*To do:* Whenever the word "based" turns up in a line of the data below, copy that line.

----- Dataset records -----

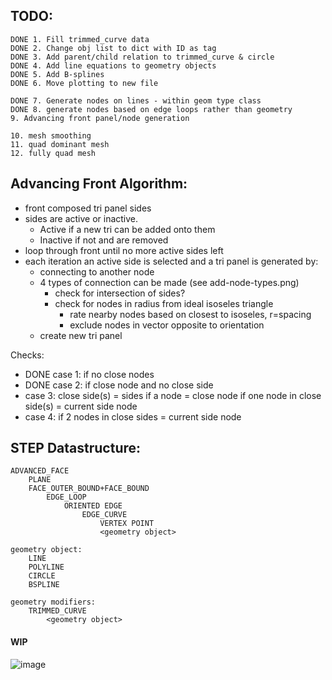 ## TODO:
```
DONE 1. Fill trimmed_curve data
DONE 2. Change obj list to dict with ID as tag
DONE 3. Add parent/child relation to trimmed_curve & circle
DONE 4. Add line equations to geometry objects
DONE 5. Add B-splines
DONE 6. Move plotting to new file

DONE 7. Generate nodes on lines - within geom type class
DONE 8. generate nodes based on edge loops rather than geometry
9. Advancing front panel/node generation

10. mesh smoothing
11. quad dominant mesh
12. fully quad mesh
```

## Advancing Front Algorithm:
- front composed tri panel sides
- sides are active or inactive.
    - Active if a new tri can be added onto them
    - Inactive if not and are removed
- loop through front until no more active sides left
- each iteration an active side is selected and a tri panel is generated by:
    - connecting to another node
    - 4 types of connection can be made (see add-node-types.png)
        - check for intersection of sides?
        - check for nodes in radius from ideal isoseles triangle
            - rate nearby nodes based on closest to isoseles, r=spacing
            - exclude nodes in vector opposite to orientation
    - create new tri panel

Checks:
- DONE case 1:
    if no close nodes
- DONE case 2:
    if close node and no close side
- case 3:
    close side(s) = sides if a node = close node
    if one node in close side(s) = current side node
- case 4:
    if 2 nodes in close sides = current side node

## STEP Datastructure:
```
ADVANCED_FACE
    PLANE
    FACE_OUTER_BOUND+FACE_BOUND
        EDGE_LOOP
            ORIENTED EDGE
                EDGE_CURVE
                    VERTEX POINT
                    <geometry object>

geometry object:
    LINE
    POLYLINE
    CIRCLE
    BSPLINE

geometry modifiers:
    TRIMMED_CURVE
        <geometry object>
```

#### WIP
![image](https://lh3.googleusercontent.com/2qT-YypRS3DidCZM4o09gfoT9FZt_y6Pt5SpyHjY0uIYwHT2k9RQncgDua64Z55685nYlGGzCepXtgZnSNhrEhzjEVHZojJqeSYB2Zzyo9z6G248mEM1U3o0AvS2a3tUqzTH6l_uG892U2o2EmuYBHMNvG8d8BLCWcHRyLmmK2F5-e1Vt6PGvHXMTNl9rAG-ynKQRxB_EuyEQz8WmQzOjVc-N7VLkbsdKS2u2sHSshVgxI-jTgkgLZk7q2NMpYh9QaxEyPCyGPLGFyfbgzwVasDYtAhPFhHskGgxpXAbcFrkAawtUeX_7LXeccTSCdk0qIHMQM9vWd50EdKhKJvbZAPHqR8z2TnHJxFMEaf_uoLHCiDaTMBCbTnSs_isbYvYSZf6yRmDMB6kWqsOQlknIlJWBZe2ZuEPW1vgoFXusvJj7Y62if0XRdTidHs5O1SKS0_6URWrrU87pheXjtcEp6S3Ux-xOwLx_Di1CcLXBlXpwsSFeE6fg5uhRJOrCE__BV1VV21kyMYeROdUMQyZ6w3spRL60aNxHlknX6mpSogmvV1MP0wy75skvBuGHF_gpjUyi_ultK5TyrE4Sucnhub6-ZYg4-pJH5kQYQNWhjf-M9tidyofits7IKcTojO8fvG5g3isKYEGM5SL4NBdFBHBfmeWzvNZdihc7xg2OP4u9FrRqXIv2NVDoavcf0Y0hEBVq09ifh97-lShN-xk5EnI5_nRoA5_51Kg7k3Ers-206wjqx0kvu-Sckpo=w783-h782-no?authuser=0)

-----
----- Dataset records -----

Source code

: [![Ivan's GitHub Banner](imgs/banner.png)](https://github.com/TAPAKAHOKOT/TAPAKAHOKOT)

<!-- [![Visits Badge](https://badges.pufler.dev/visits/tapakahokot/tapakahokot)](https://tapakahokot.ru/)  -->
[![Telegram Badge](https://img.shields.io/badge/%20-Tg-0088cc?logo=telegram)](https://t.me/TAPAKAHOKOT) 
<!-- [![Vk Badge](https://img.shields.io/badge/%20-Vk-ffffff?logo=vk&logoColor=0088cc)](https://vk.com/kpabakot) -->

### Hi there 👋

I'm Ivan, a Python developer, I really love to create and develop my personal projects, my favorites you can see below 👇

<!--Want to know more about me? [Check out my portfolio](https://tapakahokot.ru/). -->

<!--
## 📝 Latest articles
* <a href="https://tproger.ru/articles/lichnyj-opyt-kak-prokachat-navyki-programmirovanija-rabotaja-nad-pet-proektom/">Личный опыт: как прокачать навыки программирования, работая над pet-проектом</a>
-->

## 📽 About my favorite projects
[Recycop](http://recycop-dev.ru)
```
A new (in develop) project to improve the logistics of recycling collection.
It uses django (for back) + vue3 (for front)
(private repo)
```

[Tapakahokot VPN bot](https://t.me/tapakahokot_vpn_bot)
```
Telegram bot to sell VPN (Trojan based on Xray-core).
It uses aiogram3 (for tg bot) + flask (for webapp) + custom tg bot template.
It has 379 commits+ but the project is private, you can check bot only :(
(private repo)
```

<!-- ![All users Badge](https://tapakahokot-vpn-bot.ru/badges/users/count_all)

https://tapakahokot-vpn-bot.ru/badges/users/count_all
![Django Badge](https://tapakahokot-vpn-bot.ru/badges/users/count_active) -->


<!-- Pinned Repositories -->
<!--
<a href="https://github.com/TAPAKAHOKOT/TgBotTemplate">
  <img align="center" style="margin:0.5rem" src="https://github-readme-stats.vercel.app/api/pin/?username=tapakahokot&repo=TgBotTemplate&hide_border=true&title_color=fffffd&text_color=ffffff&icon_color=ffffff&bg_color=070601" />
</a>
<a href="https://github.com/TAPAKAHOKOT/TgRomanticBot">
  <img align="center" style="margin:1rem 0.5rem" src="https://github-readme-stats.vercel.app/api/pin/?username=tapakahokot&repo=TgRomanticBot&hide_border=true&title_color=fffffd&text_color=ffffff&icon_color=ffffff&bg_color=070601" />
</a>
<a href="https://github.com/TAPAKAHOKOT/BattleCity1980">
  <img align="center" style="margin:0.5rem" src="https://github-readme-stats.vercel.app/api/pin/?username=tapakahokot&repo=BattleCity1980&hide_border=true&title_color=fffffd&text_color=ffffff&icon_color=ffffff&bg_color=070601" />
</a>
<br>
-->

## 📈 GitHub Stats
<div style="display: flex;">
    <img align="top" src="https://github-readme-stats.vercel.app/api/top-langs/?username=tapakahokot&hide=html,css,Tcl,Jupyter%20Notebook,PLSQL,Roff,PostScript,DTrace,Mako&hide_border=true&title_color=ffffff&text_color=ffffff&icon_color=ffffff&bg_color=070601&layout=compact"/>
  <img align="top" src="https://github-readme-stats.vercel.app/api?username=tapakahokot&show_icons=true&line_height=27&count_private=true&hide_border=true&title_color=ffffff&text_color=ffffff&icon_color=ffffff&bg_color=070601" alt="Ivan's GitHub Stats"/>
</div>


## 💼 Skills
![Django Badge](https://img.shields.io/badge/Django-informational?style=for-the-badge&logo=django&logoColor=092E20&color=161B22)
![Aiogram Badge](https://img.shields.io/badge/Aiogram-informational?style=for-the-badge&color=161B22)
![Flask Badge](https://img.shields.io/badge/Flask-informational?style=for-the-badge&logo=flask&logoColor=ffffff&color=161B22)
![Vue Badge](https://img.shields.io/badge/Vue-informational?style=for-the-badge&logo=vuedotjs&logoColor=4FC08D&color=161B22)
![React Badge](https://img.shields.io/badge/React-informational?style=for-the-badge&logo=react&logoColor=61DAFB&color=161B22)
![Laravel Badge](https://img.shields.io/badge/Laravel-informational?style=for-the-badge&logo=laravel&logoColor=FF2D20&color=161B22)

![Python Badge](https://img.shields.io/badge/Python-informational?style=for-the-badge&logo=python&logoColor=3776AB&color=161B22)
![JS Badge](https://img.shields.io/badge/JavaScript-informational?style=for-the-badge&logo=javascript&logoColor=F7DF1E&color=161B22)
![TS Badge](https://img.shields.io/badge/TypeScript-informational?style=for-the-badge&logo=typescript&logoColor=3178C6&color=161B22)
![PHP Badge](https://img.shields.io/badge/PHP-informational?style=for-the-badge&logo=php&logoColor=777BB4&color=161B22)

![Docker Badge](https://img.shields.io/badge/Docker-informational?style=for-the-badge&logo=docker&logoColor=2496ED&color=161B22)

-----

*Exercise response:*
DONE 8. generate nodes based on edge loops rather than geometry
            - rate nearby nodes based on closest to isoseles, r=spacing
Telegram bot to sell VPN (Trojan based on Xray-core).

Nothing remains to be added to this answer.